A Brief Introduction to EXPRESS-Driven Data as HDF5

This document introduces the concept of the EXPRESS-Driven Data as HDF5 project.

1 Introduction

The purpose of this project is to enable the use of the HDF5 format for representing large volume datasets with information models written using the ISO EXPRESS language. The Hierarchical Data Format (HDF) is a product of the United States National Center for Supercomputing Applications at the University of Illinois at Urbana-Champaign. HDF5 is Version 5 of HDF (see What is HDF5? and Introduction to HDF5 for an introduction).

The architecture of HDF5 separates the definition of the file structures from the APIs used to manipulate those structures. This mapping of EXPRESS-driven data into HDF5 is based on the file structures only. No EXPRESS-specific API is specified. The HDF5 API itself is used to manipulate the EXPRESS-driven data.

It expected that the results of this project will be standardized in ISO Technical Committee 184 Subcomittee 4 Industrial Data. It is expected that the standard will be one of the ISO 10303 Product data representation and exchange series of standards known as STEP - the Standard for the Exchange of Product Data. The EXPRESS language is standardized as ISO 10303-11:2004.

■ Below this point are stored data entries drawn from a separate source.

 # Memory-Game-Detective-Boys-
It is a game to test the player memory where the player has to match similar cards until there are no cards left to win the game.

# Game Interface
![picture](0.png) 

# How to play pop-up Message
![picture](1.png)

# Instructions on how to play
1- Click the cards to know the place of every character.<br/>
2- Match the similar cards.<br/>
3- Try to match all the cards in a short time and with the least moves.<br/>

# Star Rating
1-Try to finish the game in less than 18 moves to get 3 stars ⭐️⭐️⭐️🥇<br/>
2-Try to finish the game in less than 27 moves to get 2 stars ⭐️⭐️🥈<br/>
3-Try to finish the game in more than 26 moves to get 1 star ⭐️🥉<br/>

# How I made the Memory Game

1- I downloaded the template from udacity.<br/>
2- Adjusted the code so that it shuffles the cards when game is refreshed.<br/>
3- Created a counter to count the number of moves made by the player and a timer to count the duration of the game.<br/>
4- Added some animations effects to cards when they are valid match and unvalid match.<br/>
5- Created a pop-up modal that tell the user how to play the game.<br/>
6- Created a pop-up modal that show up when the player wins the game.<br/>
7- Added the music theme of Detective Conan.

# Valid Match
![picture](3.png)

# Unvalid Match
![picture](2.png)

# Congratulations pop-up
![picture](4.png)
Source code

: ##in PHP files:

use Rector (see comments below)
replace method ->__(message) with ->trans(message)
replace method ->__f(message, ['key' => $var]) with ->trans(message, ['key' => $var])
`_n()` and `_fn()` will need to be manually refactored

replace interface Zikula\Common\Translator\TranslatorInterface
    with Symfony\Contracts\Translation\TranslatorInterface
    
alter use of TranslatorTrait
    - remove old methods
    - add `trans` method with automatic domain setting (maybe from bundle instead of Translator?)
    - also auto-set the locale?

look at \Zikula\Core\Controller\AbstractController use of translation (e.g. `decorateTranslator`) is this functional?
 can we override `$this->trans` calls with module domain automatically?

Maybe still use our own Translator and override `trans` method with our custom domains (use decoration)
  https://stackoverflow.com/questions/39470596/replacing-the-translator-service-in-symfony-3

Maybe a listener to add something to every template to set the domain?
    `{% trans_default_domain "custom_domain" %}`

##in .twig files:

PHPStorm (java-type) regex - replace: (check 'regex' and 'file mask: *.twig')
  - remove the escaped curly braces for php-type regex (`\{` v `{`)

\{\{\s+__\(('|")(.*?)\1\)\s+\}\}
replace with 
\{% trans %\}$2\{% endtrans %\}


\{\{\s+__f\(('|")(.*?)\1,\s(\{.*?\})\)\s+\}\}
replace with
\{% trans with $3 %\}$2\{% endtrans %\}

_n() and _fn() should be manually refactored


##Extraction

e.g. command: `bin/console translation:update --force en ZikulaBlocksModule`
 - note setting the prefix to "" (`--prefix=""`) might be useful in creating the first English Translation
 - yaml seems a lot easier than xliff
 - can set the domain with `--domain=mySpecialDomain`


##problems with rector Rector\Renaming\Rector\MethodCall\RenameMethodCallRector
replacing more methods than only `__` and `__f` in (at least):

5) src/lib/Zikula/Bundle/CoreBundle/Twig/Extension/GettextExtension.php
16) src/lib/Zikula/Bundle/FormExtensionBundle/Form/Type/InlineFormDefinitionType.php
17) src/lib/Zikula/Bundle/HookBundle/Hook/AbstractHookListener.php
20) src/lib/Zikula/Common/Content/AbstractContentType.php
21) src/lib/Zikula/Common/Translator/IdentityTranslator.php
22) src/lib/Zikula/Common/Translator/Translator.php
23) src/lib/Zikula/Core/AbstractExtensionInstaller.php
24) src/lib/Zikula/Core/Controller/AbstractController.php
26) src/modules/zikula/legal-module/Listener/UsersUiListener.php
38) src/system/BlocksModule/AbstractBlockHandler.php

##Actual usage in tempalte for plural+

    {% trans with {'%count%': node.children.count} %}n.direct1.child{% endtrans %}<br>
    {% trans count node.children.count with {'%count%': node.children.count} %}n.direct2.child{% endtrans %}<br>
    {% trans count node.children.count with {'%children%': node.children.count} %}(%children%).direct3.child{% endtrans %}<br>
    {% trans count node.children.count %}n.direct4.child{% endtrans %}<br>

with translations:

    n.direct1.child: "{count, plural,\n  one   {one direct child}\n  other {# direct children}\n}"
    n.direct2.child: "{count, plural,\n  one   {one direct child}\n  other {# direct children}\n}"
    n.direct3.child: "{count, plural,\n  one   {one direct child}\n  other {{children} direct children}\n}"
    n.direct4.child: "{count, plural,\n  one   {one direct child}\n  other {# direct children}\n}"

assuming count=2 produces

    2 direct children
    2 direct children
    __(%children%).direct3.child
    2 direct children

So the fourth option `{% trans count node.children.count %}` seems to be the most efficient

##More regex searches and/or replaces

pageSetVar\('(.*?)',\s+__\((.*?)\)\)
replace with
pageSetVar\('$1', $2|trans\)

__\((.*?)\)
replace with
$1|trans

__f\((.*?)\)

It should also be noted that there are other ISO 10303 standards that map EXPRESS into various implementation methods. This initial specification does not take alignment with those into account in any real detail. However, an attempt to exclude unnecessary aspects of EXPRESS itself into the HDF5 file has been made. A simple example is the encoding of HDF5 datasets for "Type" and "Objects" rather than "Entity Type" and "Entity Instance". This may, for example, allow the same HDF5 file to contain data that may be described by both an EXPRESS schema and a related UML static class diagram.